Clark College President Bob Knight was among 37 community and technical college leaders who signed onto the letter supporting the Deferred Action for Childhood Arrivals program.
The letter, submitted last week by the Washington State Board for Community and Technical Colleges, urges President-elect Donald Trump to continue the program, which allows the children of people who came to the U.S. without legal permission to receive deferred action from deportation.
Those children can qualify if they entered the United States before turning 16, are enrolled or graduated from high school and have not been convicted of a felony. The program also grants immigrants eligibility for a renewable two-year work period.
“These students are some of the best of the best and we fervently hope they will be able to follow their dream of higher education without the anxiety or dread that the federal authorities may interrupt their studies,” the letter reads.
President Barack Obama launched the DACA program in 2012 with an executive order. Trump’s views on immigration and rhetoric about Mexican immigrants — including when he early on in the campaign called Mexican immigrants “rapists” — became a cornerstone of his successful campaign.
Knight described the children of undocumented immigrants, as “very vulnerable in our community” due to their immigration status. Those students should be allowed to complete their high school and college education without fear of deportation, he said.

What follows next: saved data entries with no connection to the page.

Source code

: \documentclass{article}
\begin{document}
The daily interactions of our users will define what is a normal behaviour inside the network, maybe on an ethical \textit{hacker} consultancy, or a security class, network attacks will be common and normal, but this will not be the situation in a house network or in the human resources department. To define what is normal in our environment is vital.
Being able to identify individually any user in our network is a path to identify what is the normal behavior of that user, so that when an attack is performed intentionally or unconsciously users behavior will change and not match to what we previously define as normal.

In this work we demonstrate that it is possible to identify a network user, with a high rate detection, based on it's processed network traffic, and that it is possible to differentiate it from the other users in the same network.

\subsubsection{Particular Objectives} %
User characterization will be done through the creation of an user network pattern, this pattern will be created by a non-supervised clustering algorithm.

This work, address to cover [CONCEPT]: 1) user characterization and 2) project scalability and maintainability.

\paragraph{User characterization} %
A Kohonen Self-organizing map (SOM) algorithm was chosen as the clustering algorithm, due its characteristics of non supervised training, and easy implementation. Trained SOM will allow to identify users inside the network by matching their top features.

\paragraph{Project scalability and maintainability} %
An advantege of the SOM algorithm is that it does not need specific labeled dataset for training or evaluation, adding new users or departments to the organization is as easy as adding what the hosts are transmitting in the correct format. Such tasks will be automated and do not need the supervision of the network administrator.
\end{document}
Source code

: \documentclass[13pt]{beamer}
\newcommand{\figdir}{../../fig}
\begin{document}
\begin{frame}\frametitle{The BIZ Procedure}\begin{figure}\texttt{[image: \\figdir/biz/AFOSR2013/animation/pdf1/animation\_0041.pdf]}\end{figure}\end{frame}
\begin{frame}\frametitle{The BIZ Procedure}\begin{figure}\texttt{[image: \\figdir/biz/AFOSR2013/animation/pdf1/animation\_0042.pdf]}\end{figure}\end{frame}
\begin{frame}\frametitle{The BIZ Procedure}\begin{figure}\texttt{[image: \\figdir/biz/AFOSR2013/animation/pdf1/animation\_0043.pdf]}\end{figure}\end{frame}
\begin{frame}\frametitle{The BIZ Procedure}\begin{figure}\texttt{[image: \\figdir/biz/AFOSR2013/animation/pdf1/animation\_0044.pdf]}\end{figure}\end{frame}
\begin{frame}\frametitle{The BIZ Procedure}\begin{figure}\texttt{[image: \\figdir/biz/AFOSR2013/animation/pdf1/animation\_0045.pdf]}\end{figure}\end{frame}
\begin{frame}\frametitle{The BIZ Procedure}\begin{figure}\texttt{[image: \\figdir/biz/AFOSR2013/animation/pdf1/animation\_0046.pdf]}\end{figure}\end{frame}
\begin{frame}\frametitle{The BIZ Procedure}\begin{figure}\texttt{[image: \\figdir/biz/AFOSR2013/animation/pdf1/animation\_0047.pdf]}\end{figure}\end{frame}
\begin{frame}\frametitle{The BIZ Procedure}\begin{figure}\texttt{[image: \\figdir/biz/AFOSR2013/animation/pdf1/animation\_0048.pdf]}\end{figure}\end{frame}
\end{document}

“I think it would relieve some folks,” he said. “I think this would help President-elect Trump if he was able to commit to that and support what President Obama did on this. It would benefit his presidency.”
Clark College does not collect residency information from its students and therefore cannot track or maintain data on the number of undocumented students on its campus.
Clark College is not the first to respond to concerns over Trump’s campaign rhetoric. The Southwest Washington LULAC Council, the local arm of the League of United Latin American Citizens, has hosted meetings for its members and other Latino and Hispanic members of the community in an effort to reassure families and discuss what could be next under Trump’s presidency.
“The biggest fear is what’s going to happen to our most vulnerable, regardless of status,” LULAC President Diana Perez said shortly after the election.